Speaking of legacy…

The term “legacy project” is being used around here a lot lately. The proposed new fire station campus, the Sixth and Butte affordable housing project, an expansion of the Crested Butte School, the potential Whetstone affordable housing project, the North Village. All are large building projects expected to be around for more than a few seasons. Each provides individual and collective legacies. Each will have big impacts on the Upper Valley.

The fact each is an indicator of current growth is obvious. We need more housing for workers near North Valley jobs, more classrooms to handle more students, more appropriate density in municipalities with the infrastructure to handle growth instead of more sprawl. Each project will not only address the impact we are currently seeing today as the place changes, each will also have its own major impact on the place. Each will leave its mark in the valley through size and scope. The north end of the new Crested Butte town boundary for example will be very different as very large buildings will eventually mark the town boundary in the Gothic corridor. 

I’ve always argued that change is inevitable and not all bad and advocated that the least we can do is actively participate in shaping the change. That is all happening and happening fast. The Crested Butte council is making it obvious that active climate change mitigation is a top priority with how it will guide change. That was made extremely clear with its reaction to the fire station proposal and the Sixth and Butte development proposals, some of which didn’t make the cut given the lack of attention to sustainability. The Mt. Crested Butte council is pivoting to refocus on its priorities instead of the town staff priorities. It appears that likely means focusing on things such as affordable housing instead of a base area master plan that was tilting at windmills. The county is methodically setting up its goal to clear the way for 200 or so workforce housing units on the Whetstone parcel that isn’t tangled up with other government entity partners.

For me, the constant refrain is that any project, legacy-sized or not, needs to take into account the various impacts the project will have on all of us. That’s not to say that every impact of every project needs to be mitigated 100% at the outset but it is foolish to blindly plow ahead and not consider consequences of what developers (including the local governments) consider “progress.” And frankly, the worst-case scenario is to become so tripped up in the weeds that nothing is ever started. But, no matter how well intentioned a project, it should be done honestly and with respect to those that will feel the effects after it is done. We should all engage in shaping the inevitable change and a big guiding light should be to maintain small town values and not become more of a citified resort at 9,000 feet. 

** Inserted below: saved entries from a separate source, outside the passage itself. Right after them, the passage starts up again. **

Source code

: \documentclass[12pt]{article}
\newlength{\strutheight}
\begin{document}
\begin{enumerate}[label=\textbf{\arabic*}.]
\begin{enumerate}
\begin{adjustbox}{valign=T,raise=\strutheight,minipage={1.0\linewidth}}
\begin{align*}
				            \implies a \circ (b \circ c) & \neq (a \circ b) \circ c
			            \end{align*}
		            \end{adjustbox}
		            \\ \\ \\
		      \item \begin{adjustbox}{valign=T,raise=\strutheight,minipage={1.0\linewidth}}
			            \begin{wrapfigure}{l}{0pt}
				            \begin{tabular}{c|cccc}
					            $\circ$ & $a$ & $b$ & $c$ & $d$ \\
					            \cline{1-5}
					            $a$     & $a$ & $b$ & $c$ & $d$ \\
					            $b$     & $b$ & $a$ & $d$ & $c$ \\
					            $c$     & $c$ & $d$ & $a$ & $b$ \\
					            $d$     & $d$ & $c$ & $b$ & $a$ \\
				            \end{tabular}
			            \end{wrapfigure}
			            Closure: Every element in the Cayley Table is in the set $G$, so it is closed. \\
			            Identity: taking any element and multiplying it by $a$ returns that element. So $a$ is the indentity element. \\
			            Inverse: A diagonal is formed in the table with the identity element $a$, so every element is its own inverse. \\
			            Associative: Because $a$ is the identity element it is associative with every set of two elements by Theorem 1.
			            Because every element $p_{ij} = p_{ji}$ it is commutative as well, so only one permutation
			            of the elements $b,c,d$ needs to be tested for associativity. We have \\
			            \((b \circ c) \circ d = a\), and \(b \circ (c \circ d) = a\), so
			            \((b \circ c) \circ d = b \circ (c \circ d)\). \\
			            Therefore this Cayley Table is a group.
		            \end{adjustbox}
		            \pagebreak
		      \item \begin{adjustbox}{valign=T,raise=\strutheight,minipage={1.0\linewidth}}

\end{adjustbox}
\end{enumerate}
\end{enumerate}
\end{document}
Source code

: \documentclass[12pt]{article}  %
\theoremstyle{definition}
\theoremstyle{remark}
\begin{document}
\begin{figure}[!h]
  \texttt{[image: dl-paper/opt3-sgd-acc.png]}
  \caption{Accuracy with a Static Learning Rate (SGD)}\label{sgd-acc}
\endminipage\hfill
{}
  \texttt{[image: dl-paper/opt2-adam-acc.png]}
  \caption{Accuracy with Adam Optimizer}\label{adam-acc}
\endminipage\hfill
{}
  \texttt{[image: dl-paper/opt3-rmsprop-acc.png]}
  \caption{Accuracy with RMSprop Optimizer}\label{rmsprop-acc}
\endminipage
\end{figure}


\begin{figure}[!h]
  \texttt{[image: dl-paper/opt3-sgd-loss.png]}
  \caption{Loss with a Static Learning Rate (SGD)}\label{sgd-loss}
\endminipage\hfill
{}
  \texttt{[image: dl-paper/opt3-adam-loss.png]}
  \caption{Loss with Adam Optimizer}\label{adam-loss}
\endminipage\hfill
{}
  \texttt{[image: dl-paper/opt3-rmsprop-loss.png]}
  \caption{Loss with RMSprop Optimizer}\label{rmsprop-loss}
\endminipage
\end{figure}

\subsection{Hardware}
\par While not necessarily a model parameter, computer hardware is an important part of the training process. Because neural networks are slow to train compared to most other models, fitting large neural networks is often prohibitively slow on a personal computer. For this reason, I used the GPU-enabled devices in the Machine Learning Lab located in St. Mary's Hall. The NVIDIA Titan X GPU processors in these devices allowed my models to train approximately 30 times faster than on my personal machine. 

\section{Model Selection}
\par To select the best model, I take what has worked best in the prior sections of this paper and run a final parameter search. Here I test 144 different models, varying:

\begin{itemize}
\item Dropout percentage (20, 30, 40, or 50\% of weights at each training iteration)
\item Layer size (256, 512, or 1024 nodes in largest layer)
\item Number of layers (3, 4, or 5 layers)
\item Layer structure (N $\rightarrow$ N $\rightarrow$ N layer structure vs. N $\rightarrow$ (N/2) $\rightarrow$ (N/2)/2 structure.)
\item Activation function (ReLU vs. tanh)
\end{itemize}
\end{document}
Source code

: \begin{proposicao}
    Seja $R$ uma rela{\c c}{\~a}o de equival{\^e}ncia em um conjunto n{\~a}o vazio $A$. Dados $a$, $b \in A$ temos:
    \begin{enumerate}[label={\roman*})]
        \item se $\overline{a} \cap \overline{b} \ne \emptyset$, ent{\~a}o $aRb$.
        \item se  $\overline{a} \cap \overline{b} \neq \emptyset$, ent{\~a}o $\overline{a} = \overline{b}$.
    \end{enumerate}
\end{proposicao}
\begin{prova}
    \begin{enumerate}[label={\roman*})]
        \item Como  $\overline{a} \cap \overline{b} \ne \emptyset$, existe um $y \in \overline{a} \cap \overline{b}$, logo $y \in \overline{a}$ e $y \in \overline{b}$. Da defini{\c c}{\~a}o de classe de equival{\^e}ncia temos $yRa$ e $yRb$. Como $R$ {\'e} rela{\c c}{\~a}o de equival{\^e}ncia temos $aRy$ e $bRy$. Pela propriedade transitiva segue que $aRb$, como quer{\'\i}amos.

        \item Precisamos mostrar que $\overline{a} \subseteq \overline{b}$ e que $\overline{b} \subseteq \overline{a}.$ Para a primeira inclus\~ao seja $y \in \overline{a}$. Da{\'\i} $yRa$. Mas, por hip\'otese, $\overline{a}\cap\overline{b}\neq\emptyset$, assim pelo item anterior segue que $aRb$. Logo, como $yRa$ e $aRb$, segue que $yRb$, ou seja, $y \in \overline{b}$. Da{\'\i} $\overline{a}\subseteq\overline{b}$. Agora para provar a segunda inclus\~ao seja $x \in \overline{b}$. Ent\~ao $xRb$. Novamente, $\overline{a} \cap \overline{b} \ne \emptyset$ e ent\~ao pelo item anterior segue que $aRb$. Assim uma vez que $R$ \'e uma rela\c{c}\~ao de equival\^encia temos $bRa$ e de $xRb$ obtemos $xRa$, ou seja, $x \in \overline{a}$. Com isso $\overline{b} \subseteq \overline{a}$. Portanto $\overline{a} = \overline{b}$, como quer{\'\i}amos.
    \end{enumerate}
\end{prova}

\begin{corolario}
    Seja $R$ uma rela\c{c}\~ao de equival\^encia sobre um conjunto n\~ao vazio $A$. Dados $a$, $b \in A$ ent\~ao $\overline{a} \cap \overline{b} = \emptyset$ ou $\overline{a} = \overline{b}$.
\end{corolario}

Anyway…walking the dog this morning, I see the geese are back in the valley along with the Great Blue Herons. The Slate River is beginning its early spring pop. Soon the deer will meander into the wetlands and life as it is now will change into its warm, summer coat. That led me to a quick thought: It is in our common moral interests to also be sure we respect our natural neighbors as we decide on “progress” no matter how well intentioned. It sounds a small thing, but it isn’t for if we screw that up, the legacy we leave will not be one in which we can have pride. 

As I always advocate — we need to do things differently from other places. If we don’t want to be like Breckenridge, don’t make the same choices Breckenridge did.

Change will come. We can help guide it. But we must do so with thought and respect and consider not just what is best for our businesses and friends but for our broader community…and that includes the herons and geese and deer.